Stored records:
###

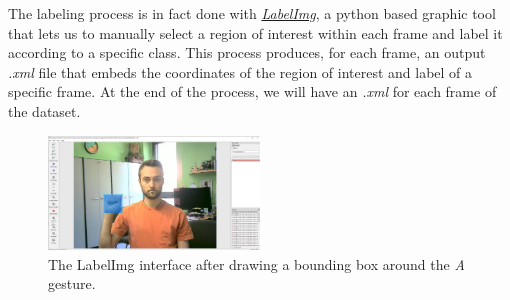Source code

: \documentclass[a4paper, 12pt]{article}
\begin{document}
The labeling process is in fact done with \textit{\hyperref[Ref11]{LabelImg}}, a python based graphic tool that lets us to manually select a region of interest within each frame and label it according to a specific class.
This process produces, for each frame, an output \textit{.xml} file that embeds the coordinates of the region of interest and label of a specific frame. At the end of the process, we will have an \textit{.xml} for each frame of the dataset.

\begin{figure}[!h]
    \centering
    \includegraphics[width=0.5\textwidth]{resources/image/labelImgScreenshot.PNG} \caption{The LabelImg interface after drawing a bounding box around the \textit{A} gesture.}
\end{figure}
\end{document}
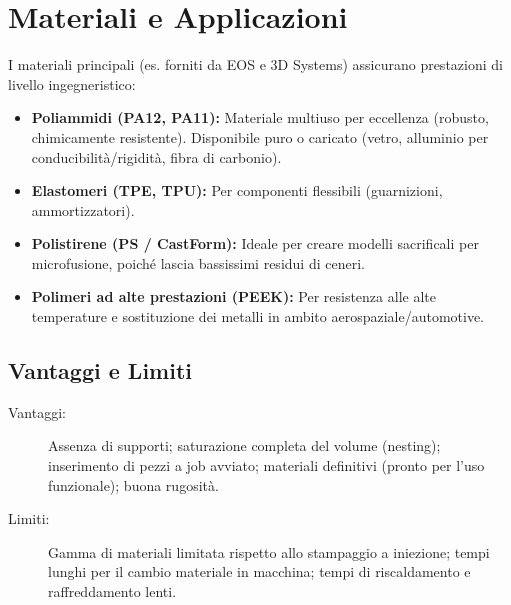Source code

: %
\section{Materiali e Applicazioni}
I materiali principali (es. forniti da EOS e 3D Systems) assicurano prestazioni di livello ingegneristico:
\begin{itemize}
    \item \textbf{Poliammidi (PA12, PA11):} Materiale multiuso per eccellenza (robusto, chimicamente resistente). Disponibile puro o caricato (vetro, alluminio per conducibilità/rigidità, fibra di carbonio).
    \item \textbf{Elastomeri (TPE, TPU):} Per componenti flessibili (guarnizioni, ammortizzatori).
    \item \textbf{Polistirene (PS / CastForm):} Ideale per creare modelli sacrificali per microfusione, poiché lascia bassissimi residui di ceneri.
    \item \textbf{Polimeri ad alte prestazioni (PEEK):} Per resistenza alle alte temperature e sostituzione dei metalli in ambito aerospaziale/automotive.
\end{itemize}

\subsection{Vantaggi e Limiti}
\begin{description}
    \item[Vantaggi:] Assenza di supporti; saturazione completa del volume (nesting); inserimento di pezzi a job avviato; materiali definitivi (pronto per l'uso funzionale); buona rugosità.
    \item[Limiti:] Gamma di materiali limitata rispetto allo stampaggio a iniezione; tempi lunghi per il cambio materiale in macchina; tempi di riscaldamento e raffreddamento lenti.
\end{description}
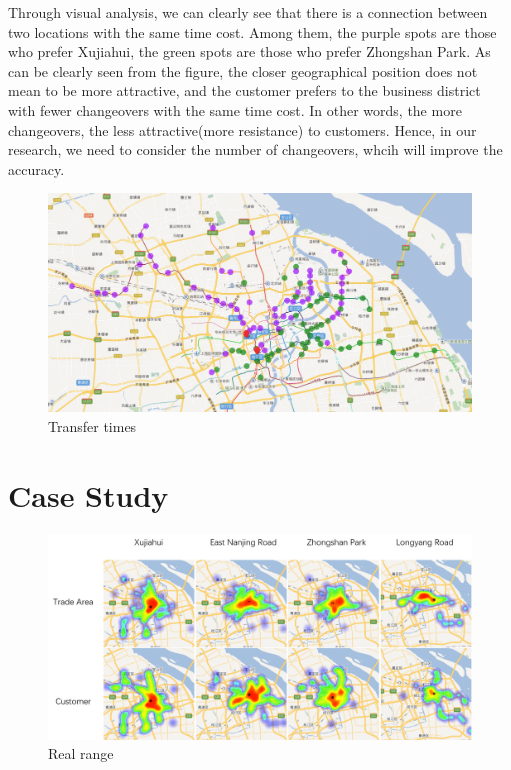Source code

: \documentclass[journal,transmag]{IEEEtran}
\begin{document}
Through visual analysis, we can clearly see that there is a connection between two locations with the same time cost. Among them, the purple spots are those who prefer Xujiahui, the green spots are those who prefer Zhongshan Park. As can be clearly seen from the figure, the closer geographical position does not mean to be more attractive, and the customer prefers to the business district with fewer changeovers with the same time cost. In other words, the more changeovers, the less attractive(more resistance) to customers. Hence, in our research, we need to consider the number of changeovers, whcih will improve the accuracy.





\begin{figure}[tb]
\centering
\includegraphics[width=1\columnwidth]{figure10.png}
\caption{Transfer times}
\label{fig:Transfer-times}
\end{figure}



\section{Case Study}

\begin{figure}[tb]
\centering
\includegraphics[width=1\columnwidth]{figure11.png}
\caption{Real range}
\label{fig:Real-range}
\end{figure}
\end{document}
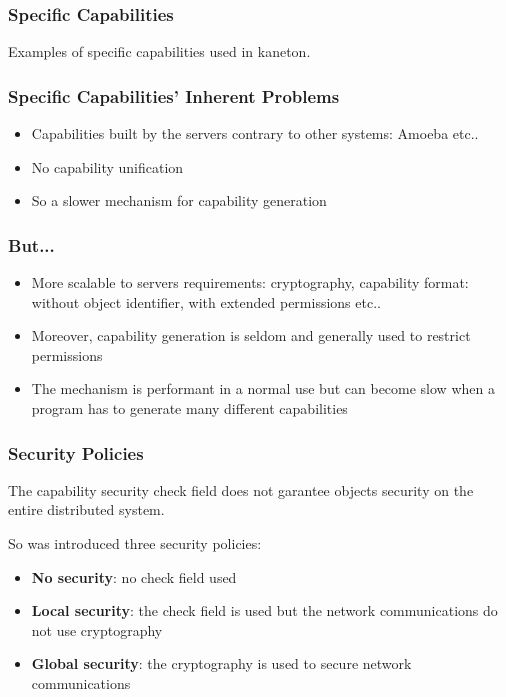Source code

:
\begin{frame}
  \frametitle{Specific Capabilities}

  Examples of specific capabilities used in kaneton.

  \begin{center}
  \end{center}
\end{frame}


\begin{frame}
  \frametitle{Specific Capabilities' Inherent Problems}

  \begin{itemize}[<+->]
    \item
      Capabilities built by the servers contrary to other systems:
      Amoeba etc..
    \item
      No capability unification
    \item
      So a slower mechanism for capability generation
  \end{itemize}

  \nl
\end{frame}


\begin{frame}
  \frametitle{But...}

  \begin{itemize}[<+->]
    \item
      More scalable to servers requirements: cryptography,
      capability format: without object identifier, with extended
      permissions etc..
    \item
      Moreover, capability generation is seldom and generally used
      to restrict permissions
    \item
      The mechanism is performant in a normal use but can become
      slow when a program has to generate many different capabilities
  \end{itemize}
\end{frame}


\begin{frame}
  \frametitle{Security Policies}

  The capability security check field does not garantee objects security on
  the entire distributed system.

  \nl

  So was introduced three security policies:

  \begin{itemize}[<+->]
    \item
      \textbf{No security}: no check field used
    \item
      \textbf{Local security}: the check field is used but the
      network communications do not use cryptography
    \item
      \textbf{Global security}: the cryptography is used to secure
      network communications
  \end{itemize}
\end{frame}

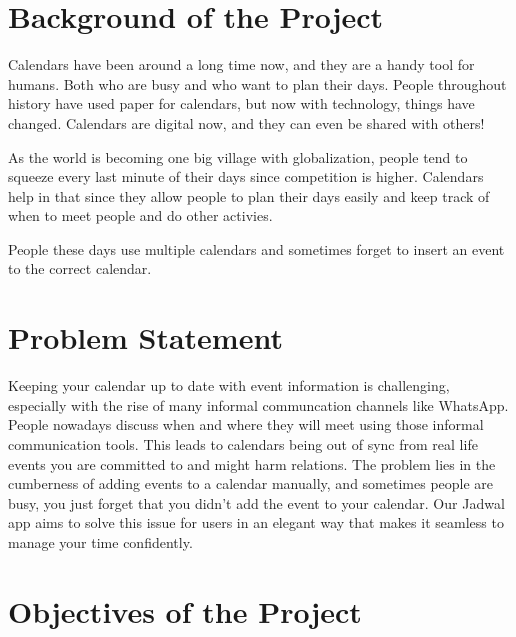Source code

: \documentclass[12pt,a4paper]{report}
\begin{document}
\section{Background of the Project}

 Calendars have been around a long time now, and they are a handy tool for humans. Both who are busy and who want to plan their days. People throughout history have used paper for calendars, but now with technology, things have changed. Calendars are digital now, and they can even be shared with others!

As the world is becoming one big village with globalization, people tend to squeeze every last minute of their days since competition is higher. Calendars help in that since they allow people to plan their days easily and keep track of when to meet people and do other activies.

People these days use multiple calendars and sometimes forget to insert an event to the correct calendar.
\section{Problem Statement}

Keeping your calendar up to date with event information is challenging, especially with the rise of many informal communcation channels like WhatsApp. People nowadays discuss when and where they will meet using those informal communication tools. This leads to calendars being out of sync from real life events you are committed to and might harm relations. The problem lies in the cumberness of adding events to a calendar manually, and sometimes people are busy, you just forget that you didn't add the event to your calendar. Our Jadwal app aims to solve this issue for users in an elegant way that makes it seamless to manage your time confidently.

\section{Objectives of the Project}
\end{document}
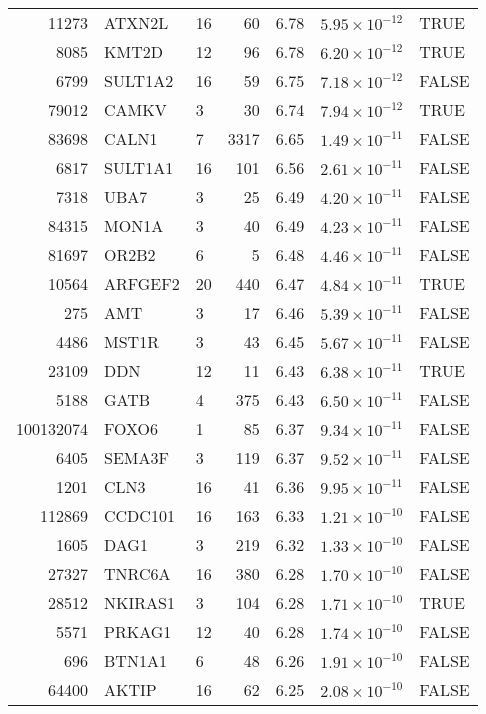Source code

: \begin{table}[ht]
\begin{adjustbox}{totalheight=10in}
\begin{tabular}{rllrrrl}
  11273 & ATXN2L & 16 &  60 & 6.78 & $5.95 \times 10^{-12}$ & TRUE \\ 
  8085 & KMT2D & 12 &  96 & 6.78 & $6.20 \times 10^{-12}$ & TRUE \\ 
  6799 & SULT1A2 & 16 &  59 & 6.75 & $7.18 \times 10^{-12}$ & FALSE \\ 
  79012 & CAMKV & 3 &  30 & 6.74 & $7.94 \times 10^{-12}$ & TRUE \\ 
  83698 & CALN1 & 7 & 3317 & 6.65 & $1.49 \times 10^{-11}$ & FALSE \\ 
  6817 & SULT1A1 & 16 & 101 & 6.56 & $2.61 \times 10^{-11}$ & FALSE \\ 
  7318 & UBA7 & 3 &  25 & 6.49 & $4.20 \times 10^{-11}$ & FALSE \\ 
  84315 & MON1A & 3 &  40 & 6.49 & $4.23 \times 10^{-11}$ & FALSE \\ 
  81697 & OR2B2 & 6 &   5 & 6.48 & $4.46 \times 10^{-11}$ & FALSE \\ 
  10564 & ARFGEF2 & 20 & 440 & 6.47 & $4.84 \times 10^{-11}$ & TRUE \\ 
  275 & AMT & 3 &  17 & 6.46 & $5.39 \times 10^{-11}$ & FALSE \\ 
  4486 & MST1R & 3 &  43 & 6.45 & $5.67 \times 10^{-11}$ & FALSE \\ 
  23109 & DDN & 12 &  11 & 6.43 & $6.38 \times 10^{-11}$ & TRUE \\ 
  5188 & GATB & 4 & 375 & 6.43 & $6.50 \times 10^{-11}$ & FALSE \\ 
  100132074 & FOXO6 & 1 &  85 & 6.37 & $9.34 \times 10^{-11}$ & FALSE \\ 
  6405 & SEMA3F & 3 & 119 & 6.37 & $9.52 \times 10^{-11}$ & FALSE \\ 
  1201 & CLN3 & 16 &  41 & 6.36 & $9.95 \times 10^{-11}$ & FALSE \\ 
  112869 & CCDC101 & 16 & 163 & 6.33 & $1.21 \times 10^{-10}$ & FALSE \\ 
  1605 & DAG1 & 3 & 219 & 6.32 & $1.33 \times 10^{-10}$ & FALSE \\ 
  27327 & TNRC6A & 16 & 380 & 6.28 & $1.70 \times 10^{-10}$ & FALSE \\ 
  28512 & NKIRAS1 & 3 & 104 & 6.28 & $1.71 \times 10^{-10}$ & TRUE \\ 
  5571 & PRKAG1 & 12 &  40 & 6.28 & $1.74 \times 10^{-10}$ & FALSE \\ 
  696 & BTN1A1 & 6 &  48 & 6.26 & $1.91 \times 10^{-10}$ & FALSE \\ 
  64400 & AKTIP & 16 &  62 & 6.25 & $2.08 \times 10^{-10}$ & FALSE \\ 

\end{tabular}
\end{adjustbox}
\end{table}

###

— WHAT YOU SHOULD DO —
Every line in the data above that includes the word "network" should be copied.

— RESULT —
      network communications do not use cryptography
      network communications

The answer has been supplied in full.